Arrivé devant chez lui, il sonna. Ce qu’il était obligé de faire, bien que ce soit sa propre maison... Une silhouette floue, aux larges épaules, apparut dans la petite fenêtre à motifs de la porte. Aloïs avala sa salive et, ne sachant pas où poser ses mains, attrapa les lanières de son sac. La porte s’ouvrit.
— Bonjour papa…
L’homme avait les cheveux blonds rasés. Le marcel bleu ciel qu’il portait laissait apparaître ses muscles bien développés. Avec sa peau de surfeur — bien qu’il n’en fût pas un — et ses yeux bleus couleur océan, il avait un regard profond et intimidant.
— Dépêche-toi de manger, gamin, il est tard ! répondit-il en poussant son fils à l’intérieur de la maison.
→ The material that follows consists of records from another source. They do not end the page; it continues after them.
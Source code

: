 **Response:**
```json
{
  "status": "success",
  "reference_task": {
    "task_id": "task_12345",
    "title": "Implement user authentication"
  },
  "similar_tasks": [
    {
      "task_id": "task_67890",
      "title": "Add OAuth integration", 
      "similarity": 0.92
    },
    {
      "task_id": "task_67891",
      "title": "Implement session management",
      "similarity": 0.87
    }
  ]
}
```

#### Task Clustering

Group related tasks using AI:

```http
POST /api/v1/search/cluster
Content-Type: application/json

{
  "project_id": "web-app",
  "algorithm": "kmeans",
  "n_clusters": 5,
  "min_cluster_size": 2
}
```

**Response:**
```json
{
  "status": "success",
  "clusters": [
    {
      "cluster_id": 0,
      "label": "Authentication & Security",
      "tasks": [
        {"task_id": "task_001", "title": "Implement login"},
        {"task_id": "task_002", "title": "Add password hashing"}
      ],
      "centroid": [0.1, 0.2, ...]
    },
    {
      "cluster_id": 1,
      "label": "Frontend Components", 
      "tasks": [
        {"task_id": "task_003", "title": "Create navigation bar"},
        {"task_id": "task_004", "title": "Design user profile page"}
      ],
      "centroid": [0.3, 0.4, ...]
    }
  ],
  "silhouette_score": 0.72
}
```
Sans broncher, Aloïs déposa son sac au pied des escaliers et se dirigea vers la salle à manger. Sa mère était assise à sa place, les yeux rivés sur son téléphone, ses cheveux noirs de jais tombant devant ses yeux sombres. Sans même lever les yeux, elle lui dit d’un ton glacé :
— Il reste un fond de pâtes dans la casserole.
Bonjour à toi aussi, maman… pensa Aloïs.
Le jeune garçon se dirigea vers la casserole posée à côté de l’évier, prête à être lavée. Se penchant par-dessus, il distingua effectivement un fond de coquillettes collées au fond de la casserole. Il attrapa une assiette et des couverts dans les placards, puis, après avoir décollé les pâtes du fond de la casserole et les avoir réchauffées 30 secondes, il prit une tranche de jambon dans le frigo. S’installant à sa place habituelle autour de la table, il évita le regard de sa mère qui le fixait. Cela en disait long… Ce soir, elle allait… ou bien, ils allaient… Leurs regards ne laissaient pas de doute.
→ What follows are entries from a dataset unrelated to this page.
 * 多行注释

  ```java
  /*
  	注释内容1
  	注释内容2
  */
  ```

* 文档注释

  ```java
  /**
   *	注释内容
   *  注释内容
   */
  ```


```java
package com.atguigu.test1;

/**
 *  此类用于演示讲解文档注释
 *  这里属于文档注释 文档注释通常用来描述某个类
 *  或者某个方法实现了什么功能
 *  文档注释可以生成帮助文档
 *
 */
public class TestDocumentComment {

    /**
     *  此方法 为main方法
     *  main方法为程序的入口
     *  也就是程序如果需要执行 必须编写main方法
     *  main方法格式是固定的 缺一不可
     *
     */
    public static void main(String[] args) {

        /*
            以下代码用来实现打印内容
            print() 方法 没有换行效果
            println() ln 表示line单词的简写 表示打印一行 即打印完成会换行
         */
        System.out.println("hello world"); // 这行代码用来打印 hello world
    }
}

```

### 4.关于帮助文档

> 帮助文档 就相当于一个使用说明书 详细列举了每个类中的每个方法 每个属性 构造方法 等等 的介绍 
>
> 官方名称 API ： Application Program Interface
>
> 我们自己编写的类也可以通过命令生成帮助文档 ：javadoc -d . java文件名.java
Il mangea ses trois pâtes, débarrassa ses affaires, se lava les dents et monta en vitesse les marches des escaliers en attrapant son sac au passage.
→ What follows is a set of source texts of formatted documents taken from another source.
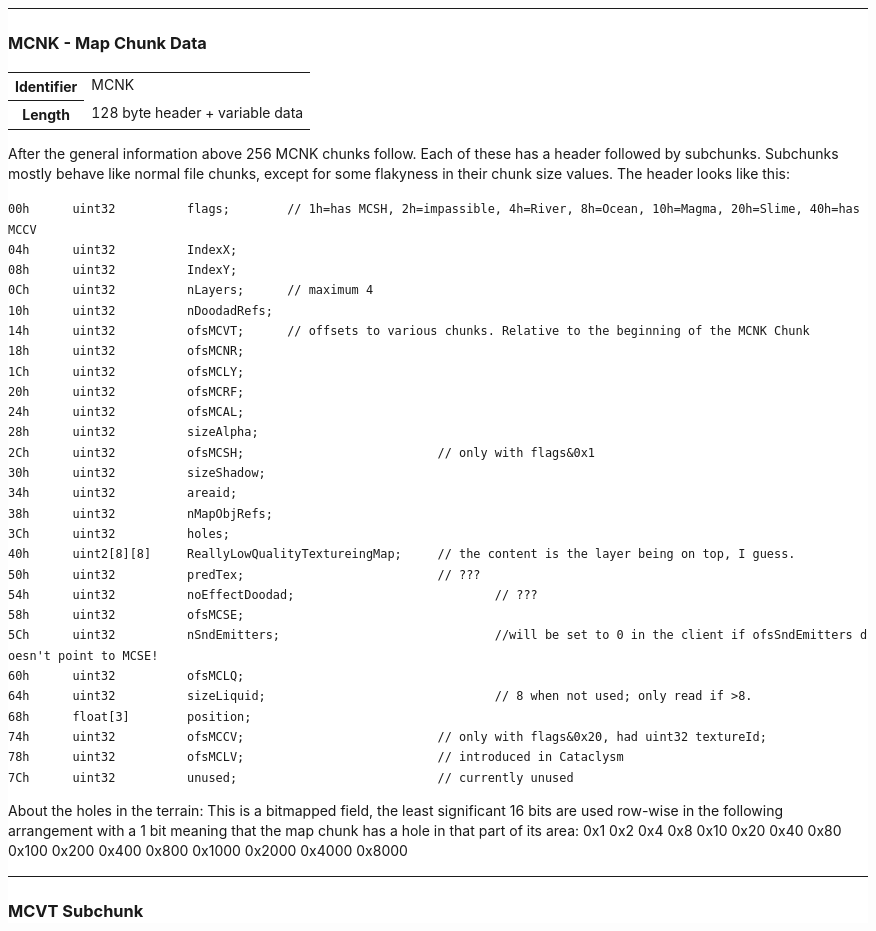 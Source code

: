 ***
### MCNK - Map Chunk Data

<table>
<tr><th>Identifier</th><td>MCNK</td></tr>
<tr><th>Length</th><td>128 byte header + variable data</td></tr>
</table>

After the general information above 256 MCNK chunks follow. Each of these has a header followed by subchunks. Subchunks mostly behave like normal file chunks, except for some flakyness in their chunk size values. The header looks like this:

    00h      uint32          flags;        // 1h=has MCSH, 2h=impassible, 4h=River, 8h=Ocean, 10h=Magma, 20h=Slime, 40h=has MCCV
    04h      uint32          IndexX;
    08h      uint32          IndexY;
    0Ch      uint32          nLayers;      // maximum 4
    10h      uint32          nDoodadRefs;
    14h      uint32          ofsMCVT;      // offsets to various chunks. Relative to the beginning of the MCNK Chunk
    18h      uint32          ofsMCNR;
    1Ch      uint32          ofsMCLY;
    20h      uint32          ofsMCRF;
    24h      uint32          ofsMCAL;
    28h      uint32          sizeAlpha;
    2Ch      uint32          ofsMCSH;                           // only with flags&0x1
    30h      uint32          sizeShadow;
    34h      uint32          areaid;
    38h      uint32          nMapObjRefs;
    3Ch      uint32          holes;
    40h      uint2[8][8]     ReallyLowQualityTextureingMap;     // the content is the layer being on top, I guess.
    50h      uint32          predTex;                           // ???
    54h      uint32          noEffectDoodad;                            // ???
    58h      uint32          ofsMCSE;
    5Ch      uint32          nSndEmitters;                              //will be set to 0 in the client if ofsSndEmitters doesn't point to MCSE!
    60h      uint32          ofsMCLQ;
    64h      uint32          sizeLiquid;                                // 8 when not used; only read if >8.
    68h      float[3]        position;
    74h      uint32          ofsMCCV;                           // only with flags&0x20, had uint32 textureId;
    78h      uint32          ofsMCLV;                           // introduced in Cataclysm
    7Ch      uint32          unused;                            // currently unused

About the holes in the terrain: This is a bitmapped field, the least significant 16 bits are used row-wise in the following arrangement with a 1 bit meaning that the map chunk has a hole in that part of its area:
	0x1	0x2	0x4	0x8
	0x10	0x20	0x40	0x80
	0x100	0x200	0x400	0x800
	0x1000	0x2000	0x4000	0x8000
***
### MCVT Subchunk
S’installant confortablement dans son lit, vêtu d’un simple short et d’un t-shirt bleu unis, il attendit. Puis, les bruits commencèrent. Doucement, les marches des escaliers grincèrent. Aloïs voulut se cacher, comme lorsqu’il était plus jeune et qu’il redoutait ce moment. Mais avec le temps, il avait compris que se couvrir de sa couette ne servait à rien. Les pas des deux êtres qui habitaient avec lui se rapprochèrent de sa chambre.
La porte s’ouvrit.
Deux silhouettes apparurent, légèrement éclairées par la lumière du couloir. Aloïs eut l’impression que son père souriait. C’était bien le seul moment où il semblait prendre plaisir à quelque chose. Mais ce sourire, jamais Aloïs ne le lui rendrait. Jamais.
Fermant les yeux avec force, il attendit encore et encore. Ses parents étaient maintenant à côté de lui. Son père le saisit violemment par l’épaule et le retourna sur le ventre. Puis, le prenant par les cheveux, il le força à le regarder. Aloïs aurait voulu se mettre en boule et crier avant que ça ne commence, mais il savait qu’il ne devait pas. Il connaissait les conséquences...
Puis ça partit… Baf ! Paf ! Paf ! Baf ! Paf !
Aloïs sentit déjà que son visage était rouge. Les larmes lui brûlaient les yeux. Il voulut mourir.